Records contained in a dataset
━━━━━━━━━━━━━━━━━━━━

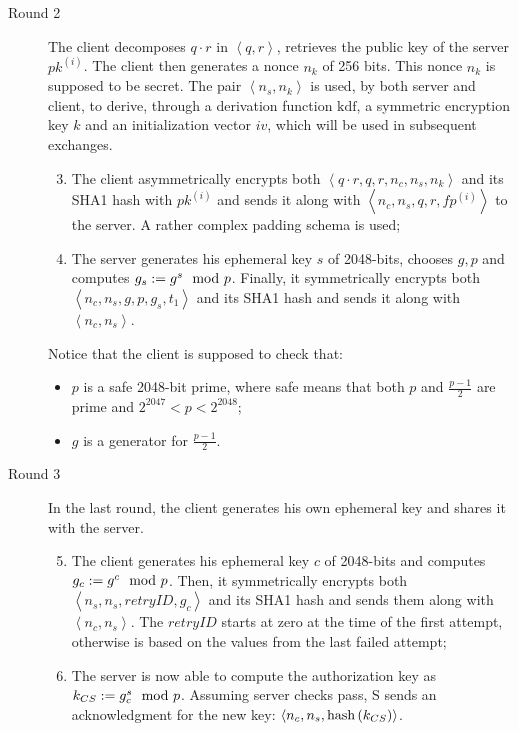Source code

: \begin{description}
  \item[Round 2] The client decomposes $q\cdot r$ in $\left<q, r\right>$, retrieves the public key of the server $pk^{\left(i\right)}$. The client then generates a nonce $n_k$ of 256 bits. This nonce $n_k$ is supposed to be secret. The pair $\left<n_s, n_k\right>$ is used, by both server and client, to derive, through a derivation function $\mbox{kdf}$, a symmetric encryption key $k$ and an initialization vector $iv$, which will be used in subsequent exchanges.
    \begin{enumerate}
      \setcounter{enumi}{2}
      \item{The client asymmetrically encrypts both $\left<q\cdot r, q, r, n_c, n_s, n_k\right>$ and its SHA1 hash with $pk^{(i)}$ and sends it along with $\left<n_c, n_s, q, r, fp^{(i)}\right>$ to the server. A rather complex padding schema is used;}
      \item{The server generates his \DiHe{} ephemeral key $s$ of 2048-bits, chooses $g, p$ and computes $g_s:= g^s \mod{p}$. Finally, it symmetrically encrypts both $\left<n_c, n_s, g, p, g_s, t_1\right>$ and its SHA1 hash and sends it along with $\left<n_c, n_s\right>$.}
    \end{enumerate}

    Notice that the client is supposed to check that:
    \begin{itemize}
      \label{item:DH-clients-checks}
      \item{$p$ is a safe 2048-bit prime, where safe means that both $p$ and $\frac{p-1}{2}$ are prime and $2^{2047} < p < 2^{2048}$;}
      \item{$g$ is a generator for $\frac{p-1}{2}$.}
    \end{itemize}

  \item[Round 3] In the last round, the client generates his own \DiHe{} ephemeral key and shares it with the server.
    \begin{enumerate}
      \setcounter{enumi}{4}
      \item{The client generates his ephemeral key $c$ of 2048-bits and computes $g_c:= g^c \mod{p}$. Then, it symmetrically encrypts both $\left<n_s, n_s, retryID, g_c\right>$ and its SHA1 hash and sends them along with $\left<n_c, n_s\right>$. The $retryID$ starts at zero at the time of the first attempt, otherwise is based on the values from the last failed attempt;}
      \item{The server is now able to compute the authorization key as $k_{CS}:= g_c^s \mod{p}$. Assuming server checks pass, S sends an acknowledgment for the new key: $\left<n_c, n_s, \mbox{hash}\left(k_{CS}\right)\right>$.}
    \end{enumerate}

\end{description}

━━━━━━━━━━━━━━━━━━━━

Exercise prompt: Repeat every record above exactly, but drop the pictures.

Response:
Source code

: \begin{description}
  \item[Round 2] The client decomposes $q\cdot r$ in $\left<q, r\right>$, retrieves the public key of the server $pk^{\left(i\right)}$. The client then generates a nonce $n_k$ of 256 bits. This nonce $n_k$ is supposed to be secret. The pair $\left<n_s, n_k\right>$ is used, by both server and client, to derive, through a derivation function $\mbox{kdf}$, a symmetric encryption key $k$ and an initialization vector $iv$, which will be used in subsequent exchanges.
    \begin{enumerate}
      \setcounter{enumi}{2}
      \item{The client asymmetrically encrypts both $\left<q\cdot r, q, r, n_c, n_s, n_k\right>$ and its SHA1 hash with $pk^{(i)}$ and sends it along with $\left<n_c, n_s, q, r, fp^{(i)}\right>$ to the server. A rather complex padding schema is used;}
      \item{The server generates his \DiHe{} ephemeral key $s$ of 2048-bits, chooses $g, p$ and computes $g_s:= g^s \mod{p}$. Finally, it symmetrically encrypts both $\left<n_c, n_s, g, p, g_s, t_1\right>$ and its SHA1 hash and sends it along with $\left<n_c, n_s\right>$.}
    \end{enumerate}

    Notice that the client is supposed to check that:
    \begin{itemize}
      \label{item:DH-clients-checks}
      \item{$p$ is a safe 2048-bit prime, where safe means that both $p$ and $\frac{p-1}{2}$ are prime and $2^{2047} < p < 2^{2048}$;}
      \item{$g$ is a generator for $\frac{p-1}{2}$.}
    \end{itemize}

  \item[Round 3] In the last round, the client generates his own \DiHe{} ephemeral key and shares it with the server.
    \begin{enumerate}
      \setcounter{enumi}{4}
      \item{The client generates his ephemeral key $c$ of 2048-bits and computes $g_c:= g^c \mod{p}$. Then, it symmetrically encrypts both $\left<n_s, n_s, retryID, g_c\right>$ and its SHA1 hash and sends them along with $\left<n_c, n_s\right>$. The $retryID$ starts at zero at the time of the first attempt, otherwise is based on the values from the last failed attempt;}
      \item{The server is now able to compute the authorization key as $k_{CS}:= g_c^s \mod{p}$. Assuming server checks pass, S sends an acknowledgment for the new key: $\left<n_c, n_s, \mbox{hash}\left(k_{CS}\right)\right>$.}
    \end{enumerate}

\end{description}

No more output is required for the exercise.